To delineate an association between CD154 and CD95 expression correlation analysis was performed. There was a significant correlation (r = 0.75; P = 0.001, Fig. 2d) between the percentages of CD154pos and CD95pos T cells in patients with SLE. To delineate whether this balance is similar a correlation analysis was also performed in healthy control donors. However, the correlation was much less pronounced (r = 0.35, P = 0.0252, Fig. 2e). In RA patients, the correlation of CD154pos and CD95pos T cells was similar as observed in SLE patients (r = 0.72, P = 0.0001, data not shown). Importantly, the correlations calculated for SLE and RA patients differed significantly (P = 0.003) from the correlation calculated in healthy control donors. Thus, CD154 and CD95 expression strongly correlate in T cells of patients with SLE and RA.

Since FAS is associated with the induction of apoptosis and an increase in apoptotic material is a hallmark of SLE, we next addressed whether increased FAS expression in T cells is associated with increased SLE disease activity. Indeed, patients with SLE and high FAS expression in T cells also display an increased amount of anti-DNA antibodies (Fig. 2c).

Discussion

In this study, an increased expression of CD154 and FAS was denoted in peripheral blood T and B cells of patients with SLE as compared to healthy control donors. Moreover, the expression of CD154 in B cells and FAS in T and B cells of SLE was higher than the expression of both molecules in lymphocytes of RA patients. Moreover, there was tight correlation observed between CD154 and FAS expression in SLE and RA. These findings lead us to the hypothesis of an altered balance between CD154 and FAS on T cells in autoimmunity. FAS expression was also associated with the occurrence of anti-DNA antibodies a good marker of disease activity in SLE.

In coherence with various other publications, we also found an increased expression of CD154 on T cells [4] and B cells [6] in patients with SLE. In contrast to the published data [4], the increased expression of CD154 did not correlate with disease activity as assessed by SLEDAI, but corelated to the occurrence of anti-DNA antibodies levels, which is a surrogate marker for disease activity in SLE patients. Thus, we assume that CD154 plays an important role in patients with SLE that might lead to an increase in clinical disease activity as shown for the correlation of CD95pos with CD154 on T cells on one hand and the occurrence of anti-DNA antibodies on the other hand.

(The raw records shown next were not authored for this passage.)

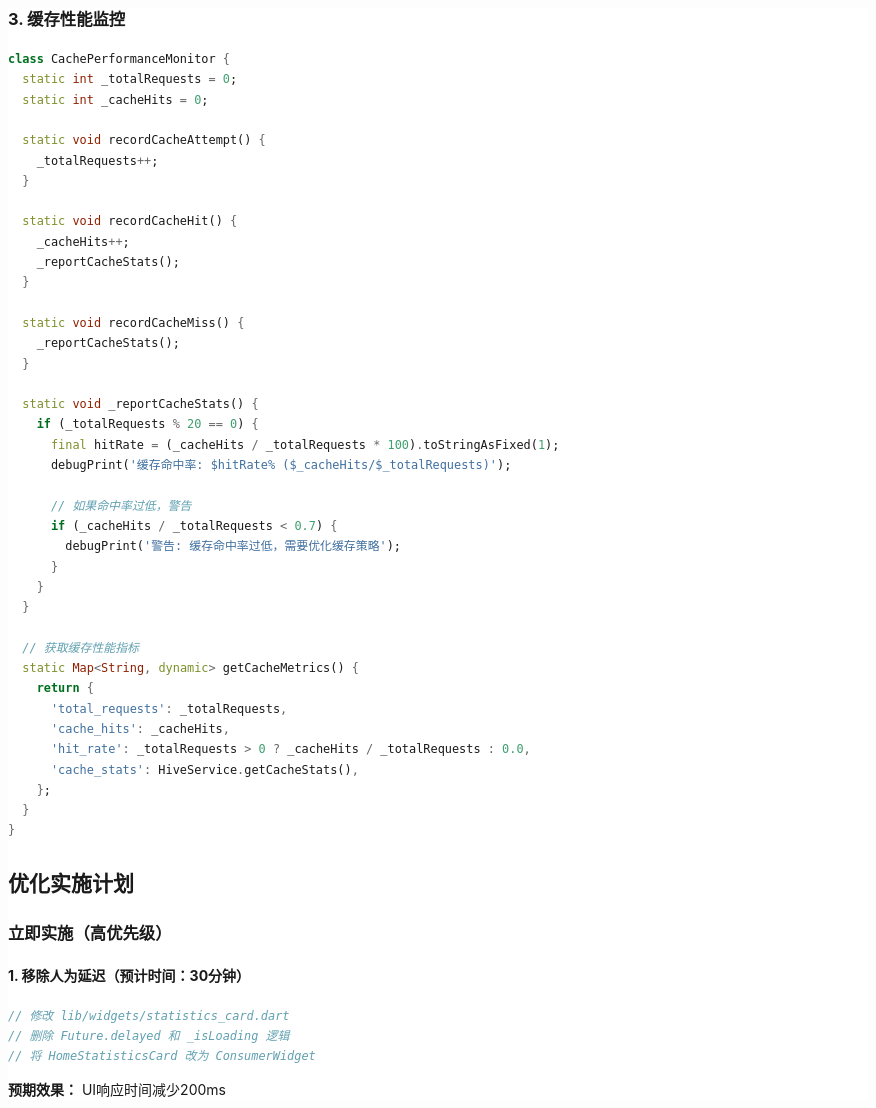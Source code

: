 
### 3. 缓存性能监控

```dart
class CachePerformanceMonitor {
  static int _totalRequests = 0;
  static int _cacheHits = 0;
  
  static void recordCacheAttempt() {
    _totalRequests++;
  }
  
  static void recordCacheHit() {
    _cacheHits++;
    _reportCacheStats();
  }
  
  static void recordCacheMiss() {
    _reportCacheStats();
  }
  
  static void _reportCacheStats() {
    if (_totalRequests % 20 == 0) {
      final hitRate = (_cacheHits / _totalRequests * 100).toStringAsFixed(1);
      debugPrint('缓存命中率: $hitRate% ($_cacheHits/$_totalRequests)');
      
      // 如果命中率过低，警告
      if (_cacheHits / _totalRequests < 0.7) {
        debugPrint('警告: 缓存命中率过低，需要优化缓存策略');
      }
    }
  }
  
  // 获取缓存性能指标
  static Map<String, dynamic> getCacheMetrics() {
    return {
      'total_requests': _totalRequests,
      'cache_hits': _cacheHits,
      'hit_rate': _totalRequests > 0 ? _cacheHits / _totalRequests : 0.0,
      'cache_stats': HiveService.getCacheStats(),
    };
  }
}
```

## 优化实施计划

### 立即实施（高优先级）

#### 1. 移除人为延迟（预计时间：30分钟）
```dart
// 修改 lib/widgets/statistics_card.dart
// 删除 Future.delayed 和 _isLoading 逻辑
// 将 HomeStatisticsCard 改为 ConsumerWidget
```
**预期效果：** UI响应时间减少200ms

Treatment with neutralizing antibody against CD154 [13] leads to the occurrence of thromboembolic events. Because anti-phospholipid antibodies are associated with vascular events in SLE and of monoclonal antibodies to CD40 was linked to the anti-phospholipid antibodies in vivo [2], we analyzed whether increased levels of CD40 of CD154 expressing cells correlate with anti-phospholipid antibodies in our cohort. No association could be found (data not shown).

Autoantibodies against FAS–ligand can be found in 30% of the patients with SLE. It has been suggested that this leads to an inhibition of FAS/FAS-L-mediated apoptosis [15]. In contrast, we demonstrated that the percentage of FAS expressing cells is increased on lymphocytes of patients with SLE. Whether this increase in FAS expression is a reaction on autoreactive anti-FAS antibodies remains unclear. However, the level of apoptotic material in patients with SLE is increased. This may be due to a clearance defect of apoptotic material in patients with SLE [5]. Alternatively, it could also be associated with an increased induction of apoptosis [12], potentially mediated by increased expression of FAS. Since the expression level of FAS correlates with CD154 and, in parallel, the disease activity, an increase in disease activity may lead to an increase in apoptosis. In coherence, an increased expression of CD154 leads to an increased expression of FAS–ligand and induced, subsequently, apoptosis in biliary epithelial cells [1].

In summary, we showed that the expression of CD154 and FAS on SLE patients’ T and B cells was increased and correlated with each other in tight correlation. FAS expression was also associated with the occurrence of anti-DNA antibodies a good marker of disease activity in SLE.